Moving on
After five years on the Young Fabian Executive, I decided earlier this year not to re-stand. In recent days, the election results have been published and the question of which elected executive members take on which tasks has been resolved. Today, co-opted members of the Young Fabian Executive will be chosen.
All of which means it’s time for me to move on and hand over editorship of this blog.
Matt Zarb-Cousin, who has blogged for the likes of Political Scrapbook and the Huffington Post, will be taking over. Like me last year, he holds the position of Secretary of the Young Fabians.
When I first joined the Young Fabian Executive in 2006/7, our new media offer was relatively light. This blog didn’t exist. Sam Strudwick, then Web Officer, set one up when he redesigned the Young Fabian website a year or so later. But it wasn’t until I took on Editorship of the blog that we started getting the quality and frequency of content that you need to make any blog viable.
The editorial direction of the blog has grown organically. Originally, just executive committee members and the odd guest author would post. Now it has broadened into a space for Young Fabian members to share their ideas and develop their writing, alongside contributions from guest authors.
Colleagues on previous Young Fabian executive committees will know how much I’ve nagged to get blog content built into their other work. Not only is it a timely way of sharing ideas and thoughts, but it also provides content for members and supporters wherever they’re located and at whatever time is convenient for them. It is also a great way for members to get involved in Young Fabian work.
All the effort put into the blog since it launched two years ago has yielded encouraging results. Our readership continues to grow and we’ve been recognised in the Total Politics blog awards in several different blog categories this year. Our content is also being read by key opinion formers – our Middle East Programme travellog generated significant amounts of interest in the blogosphere earlier this year, resulting in our highest ever daily readership since the blog began.
But we shouldn’t rest on our laurels. I remember a little over a year ago having a conversation with a Young Fabian member who was criticising the way the blog was managed. He felt it wasn’t open enough and wanted more opportunities for members to be able to write. It was heartening that even then the blog was considered a central part of our published output. But, while I took on board the criticism, I remember thinking how irritating progressives can be – always focusing on improvements yet to make, rather than recognising what has already been achieved (at the time of our conversation, the blog had only been in existence for a year).
It is difficult for any one individual to meet that desire for constant progress and improvement indefinitely. Continued progress relies on continued renewal of ideas and of people.
In terms of published output, I’ve had two key roles with the Young Fabians – Editor of Anticipations, and Editor of the its blog. With both, I felt two years was more than enough time to make changes and improve their standing and content before allowing others to develop them further. I’d like to think I’ve made a difference to the way the Young Fabians think about publications and to the way its executive serves the membership.

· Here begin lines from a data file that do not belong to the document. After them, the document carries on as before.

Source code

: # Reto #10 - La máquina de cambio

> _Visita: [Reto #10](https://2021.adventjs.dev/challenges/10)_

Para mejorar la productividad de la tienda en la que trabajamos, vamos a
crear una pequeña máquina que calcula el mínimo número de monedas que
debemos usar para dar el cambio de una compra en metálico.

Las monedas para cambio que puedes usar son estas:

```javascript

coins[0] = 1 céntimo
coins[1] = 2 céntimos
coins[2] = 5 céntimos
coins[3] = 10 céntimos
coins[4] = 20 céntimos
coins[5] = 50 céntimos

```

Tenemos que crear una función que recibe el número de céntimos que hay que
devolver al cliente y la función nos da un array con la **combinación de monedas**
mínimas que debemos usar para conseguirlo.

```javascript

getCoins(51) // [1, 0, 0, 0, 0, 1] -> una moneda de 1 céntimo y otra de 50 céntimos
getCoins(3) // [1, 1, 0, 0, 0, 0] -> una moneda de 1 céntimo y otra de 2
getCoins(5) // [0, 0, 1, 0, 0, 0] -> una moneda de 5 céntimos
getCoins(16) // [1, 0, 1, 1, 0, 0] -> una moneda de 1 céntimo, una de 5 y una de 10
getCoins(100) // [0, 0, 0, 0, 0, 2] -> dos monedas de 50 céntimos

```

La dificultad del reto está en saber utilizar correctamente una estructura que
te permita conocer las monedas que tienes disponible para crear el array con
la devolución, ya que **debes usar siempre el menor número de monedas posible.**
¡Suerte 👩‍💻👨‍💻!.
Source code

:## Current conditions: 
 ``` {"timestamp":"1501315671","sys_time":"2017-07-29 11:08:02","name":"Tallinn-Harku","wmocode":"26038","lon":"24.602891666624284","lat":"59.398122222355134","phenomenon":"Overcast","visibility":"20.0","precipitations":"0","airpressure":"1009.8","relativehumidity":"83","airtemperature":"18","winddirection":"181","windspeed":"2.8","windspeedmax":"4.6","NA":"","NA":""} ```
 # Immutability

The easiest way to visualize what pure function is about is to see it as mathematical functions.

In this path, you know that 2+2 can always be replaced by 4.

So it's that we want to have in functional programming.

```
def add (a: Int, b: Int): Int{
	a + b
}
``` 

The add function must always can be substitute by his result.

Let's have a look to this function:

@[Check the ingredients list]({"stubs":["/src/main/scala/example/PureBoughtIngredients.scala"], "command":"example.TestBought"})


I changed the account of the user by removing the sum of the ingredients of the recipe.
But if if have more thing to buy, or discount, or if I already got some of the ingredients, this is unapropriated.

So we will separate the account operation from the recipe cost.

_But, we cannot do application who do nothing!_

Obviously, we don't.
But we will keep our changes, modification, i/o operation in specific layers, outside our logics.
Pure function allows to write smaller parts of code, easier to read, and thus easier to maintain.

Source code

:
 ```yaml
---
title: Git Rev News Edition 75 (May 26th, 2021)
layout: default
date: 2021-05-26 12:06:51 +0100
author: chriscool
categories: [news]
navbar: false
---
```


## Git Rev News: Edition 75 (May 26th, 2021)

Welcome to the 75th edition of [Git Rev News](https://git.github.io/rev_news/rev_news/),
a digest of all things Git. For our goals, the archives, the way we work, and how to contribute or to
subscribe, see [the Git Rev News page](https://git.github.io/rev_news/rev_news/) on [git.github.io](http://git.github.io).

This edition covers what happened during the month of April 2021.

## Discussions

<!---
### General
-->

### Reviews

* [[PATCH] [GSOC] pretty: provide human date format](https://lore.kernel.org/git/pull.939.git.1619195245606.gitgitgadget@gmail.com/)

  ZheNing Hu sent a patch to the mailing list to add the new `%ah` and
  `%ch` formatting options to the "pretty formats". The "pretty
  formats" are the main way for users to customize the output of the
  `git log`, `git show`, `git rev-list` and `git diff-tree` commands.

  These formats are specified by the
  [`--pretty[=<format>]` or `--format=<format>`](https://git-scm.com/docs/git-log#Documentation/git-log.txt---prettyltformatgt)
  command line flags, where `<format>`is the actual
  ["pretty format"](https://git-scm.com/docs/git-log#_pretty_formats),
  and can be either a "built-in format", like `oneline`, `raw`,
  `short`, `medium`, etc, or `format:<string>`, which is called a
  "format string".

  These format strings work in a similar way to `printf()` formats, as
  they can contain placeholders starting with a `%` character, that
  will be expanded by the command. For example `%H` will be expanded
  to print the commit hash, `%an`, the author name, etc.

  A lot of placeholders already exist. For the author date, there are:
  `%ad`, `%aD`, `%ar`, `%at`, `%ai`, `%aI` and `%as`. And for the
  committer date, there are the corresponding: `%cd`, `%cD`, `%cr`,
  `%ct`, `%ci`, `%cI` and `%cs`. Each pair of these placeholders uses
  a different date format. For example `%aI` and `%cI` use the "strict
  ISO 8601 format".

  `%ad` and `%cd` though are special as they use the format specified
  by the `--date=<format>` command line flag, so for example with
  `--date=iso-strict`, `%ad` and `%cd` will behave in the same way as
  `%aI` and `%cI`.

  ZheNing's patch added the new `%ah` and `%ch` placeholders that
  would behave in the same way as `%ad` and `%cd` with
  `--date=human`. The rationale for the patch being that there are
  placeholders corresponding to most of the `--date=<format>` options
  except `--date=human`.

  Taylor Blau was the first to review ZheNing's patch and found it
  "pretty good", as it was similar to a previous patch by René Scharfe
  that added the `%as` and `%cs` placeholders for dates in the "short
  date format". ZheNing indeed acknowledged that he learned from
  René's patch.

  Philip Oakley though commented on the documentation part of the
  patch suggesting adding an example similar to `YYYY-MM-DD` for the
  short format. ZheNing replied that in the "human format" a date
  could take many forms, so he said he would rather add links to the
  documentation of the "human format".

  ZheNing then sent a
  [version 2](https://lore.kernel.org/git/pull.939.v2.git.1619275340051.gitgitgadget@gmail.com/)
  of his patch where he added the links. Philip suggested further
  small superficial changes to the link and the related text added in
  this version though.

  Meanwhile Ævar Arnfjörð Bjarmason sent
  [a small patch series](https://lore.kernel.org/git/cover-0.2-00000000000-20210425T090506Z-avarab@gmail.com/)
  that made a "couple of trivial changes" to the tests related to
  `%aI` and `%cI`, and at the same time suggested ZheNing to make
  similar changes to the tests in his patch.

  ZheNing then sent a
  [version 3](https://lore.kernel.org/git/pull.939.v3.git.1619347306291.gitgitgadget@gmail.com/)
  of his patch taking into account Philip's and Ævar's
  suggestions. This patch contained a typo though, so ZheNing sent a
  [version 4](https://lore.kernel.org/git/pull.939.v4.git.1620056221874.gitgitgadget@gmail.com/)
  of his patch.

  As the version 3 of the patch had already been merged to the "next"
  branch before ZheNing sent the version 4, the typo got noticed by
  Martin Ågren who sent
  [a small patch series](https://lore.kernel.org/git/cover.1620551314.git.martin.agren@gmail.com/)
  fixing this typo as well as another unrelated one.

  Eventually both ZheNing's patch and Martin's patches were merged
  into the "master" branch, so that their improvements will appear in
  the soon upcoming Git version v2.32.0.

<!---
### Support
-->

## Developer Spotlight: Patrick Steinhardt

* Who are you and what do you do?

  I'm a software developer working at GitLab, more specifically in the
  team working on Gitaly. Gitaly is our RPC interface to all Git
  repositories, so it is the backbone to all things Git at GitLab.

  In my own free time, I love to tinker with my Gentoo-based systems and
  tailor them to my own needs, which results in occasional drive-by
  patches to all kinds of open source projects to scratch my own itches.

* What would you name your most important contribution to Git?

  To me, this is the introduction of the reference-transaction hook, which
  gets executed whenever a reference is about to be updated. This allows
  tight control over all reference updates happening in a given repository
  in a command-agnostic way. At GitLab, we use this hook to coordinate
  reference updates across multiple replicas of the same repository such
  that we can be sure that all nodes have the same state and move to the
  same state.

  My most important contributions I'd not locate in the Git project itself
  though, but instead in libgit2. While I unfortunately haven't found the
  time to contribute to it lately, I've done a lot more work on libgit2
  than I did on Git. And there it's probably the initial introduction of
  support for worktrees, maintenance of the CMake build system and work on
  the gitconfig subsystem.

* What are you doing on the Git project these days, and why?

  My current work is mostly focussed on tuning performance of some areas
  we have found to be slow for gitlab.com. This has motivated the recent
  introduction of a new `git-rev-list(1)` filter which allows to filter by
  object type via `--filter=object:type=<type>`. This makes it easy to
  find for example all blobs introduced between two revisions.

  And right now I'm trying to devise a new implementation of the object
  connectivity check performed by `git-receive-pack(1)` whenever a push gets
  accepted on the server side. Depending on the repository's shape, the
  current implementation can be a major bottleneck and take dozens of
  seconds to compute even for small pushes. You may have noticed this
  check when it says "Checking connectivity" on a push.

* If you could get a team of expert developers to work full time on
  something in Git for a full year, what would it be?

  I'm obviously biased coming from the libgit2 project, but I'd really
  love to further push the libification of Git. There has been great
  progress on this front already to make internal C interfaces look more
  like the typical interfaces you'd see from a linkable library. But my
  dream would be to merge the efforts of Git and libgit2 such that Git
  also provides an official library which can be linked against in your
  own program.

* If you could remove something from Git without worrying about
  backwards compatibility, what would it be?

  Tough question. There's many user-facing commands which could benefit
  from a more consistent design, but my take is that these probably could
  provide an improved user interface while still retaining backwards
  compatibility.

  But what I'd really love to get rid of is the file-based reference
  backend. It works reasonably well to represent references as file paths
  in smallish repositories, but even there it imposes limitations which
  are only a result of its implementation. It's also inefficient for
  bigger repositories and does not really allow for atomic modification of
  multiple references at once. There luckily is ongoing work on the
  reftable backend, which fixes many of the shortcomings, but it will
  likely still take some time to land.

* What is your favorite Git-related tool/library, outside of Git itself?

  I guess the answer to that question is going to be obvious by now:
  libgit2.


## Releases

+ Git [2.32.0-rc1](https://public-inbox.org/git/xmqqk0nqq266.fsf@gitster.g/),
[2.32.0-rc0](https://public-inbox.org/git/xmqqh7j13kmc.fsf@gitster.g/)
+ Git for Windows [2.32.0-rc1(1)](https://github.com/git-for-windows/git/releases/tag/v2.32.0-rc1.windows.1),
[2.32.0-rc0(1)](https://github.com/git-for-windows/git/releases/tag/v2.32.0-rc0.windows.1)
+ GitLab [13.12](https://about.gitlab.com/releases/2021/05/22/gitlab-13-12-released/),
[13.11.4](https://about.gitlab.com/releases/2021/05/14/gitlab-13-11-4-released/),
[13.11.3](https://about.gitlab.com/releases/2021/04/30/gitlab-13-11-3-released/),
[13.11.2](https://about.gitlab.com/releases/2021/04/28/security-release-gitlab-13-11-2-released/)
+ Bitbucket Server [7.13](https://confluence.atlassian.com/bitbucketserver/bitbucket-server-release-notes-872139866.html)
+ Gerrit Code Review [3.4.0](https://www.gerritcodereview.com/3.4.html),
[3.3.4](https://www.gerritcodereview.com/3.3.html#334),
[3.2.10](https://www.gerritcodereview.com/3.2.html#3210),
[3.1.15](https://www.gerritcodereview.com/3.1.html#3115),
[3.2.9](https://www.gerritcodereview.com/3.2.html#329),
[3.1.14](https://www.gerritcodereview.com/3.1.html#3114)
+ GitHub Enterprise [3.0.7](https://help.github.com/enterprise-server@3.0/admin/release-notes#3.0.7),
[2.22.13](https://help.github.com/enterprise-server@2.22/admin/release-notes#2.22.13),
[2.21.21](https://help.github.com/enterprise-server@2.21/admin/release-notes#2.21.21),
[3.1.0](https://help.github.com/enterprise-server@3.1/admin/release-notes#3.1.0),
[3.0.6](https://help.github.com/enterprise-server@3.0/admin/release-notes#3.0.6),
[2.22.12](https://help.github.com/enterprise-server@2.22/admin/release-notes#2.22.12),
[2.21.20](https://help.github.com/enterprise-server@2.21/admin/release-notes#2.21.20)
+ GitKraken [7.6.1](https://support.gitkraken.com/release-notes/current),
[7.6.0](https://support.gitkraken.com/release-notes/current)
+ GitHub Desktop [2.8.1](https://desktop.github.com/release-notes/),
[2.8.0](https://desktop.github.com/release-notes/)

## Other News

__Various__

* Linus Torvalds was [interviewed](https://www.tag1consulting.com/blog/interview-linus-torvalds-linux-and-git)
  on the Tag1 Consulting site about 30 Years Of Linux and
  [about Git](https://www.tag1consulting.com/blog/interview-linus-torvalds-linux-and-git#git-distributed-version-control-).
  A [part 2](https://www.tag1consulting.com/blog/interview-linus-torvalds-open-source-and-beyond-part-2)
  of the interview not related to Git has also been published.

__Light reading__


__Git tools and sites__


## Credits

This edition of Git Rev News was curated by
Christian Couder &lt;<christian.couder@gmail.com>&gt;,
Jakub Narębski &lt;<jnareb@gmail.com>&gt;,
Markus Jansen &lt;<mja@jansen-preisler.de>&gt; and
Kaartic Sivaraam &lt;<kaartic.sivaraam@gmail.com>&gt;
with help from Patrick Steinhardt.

Matt is well placed to pick up the baton. And I wish him well. I look forward to seeing the blog evolve further and writing for it again in future.
I’d like to thank the many people who have contributed to this blog over the last two years and to my executive committee colleagues whose ears I’ve bent repeatedly. I’m also particularly grateful to Louie Woodall who has ably assisted me with the editing of this blog over the last six months or so.
And to you for reading the blog, thus making all the effort worthwhile.
Alex Baker was a member of the Young Fabian executive between 2006-7 and 2010-11. He is a former Editor of the Young Fabians Blog and Anticipations, the journal of the Young Fabians.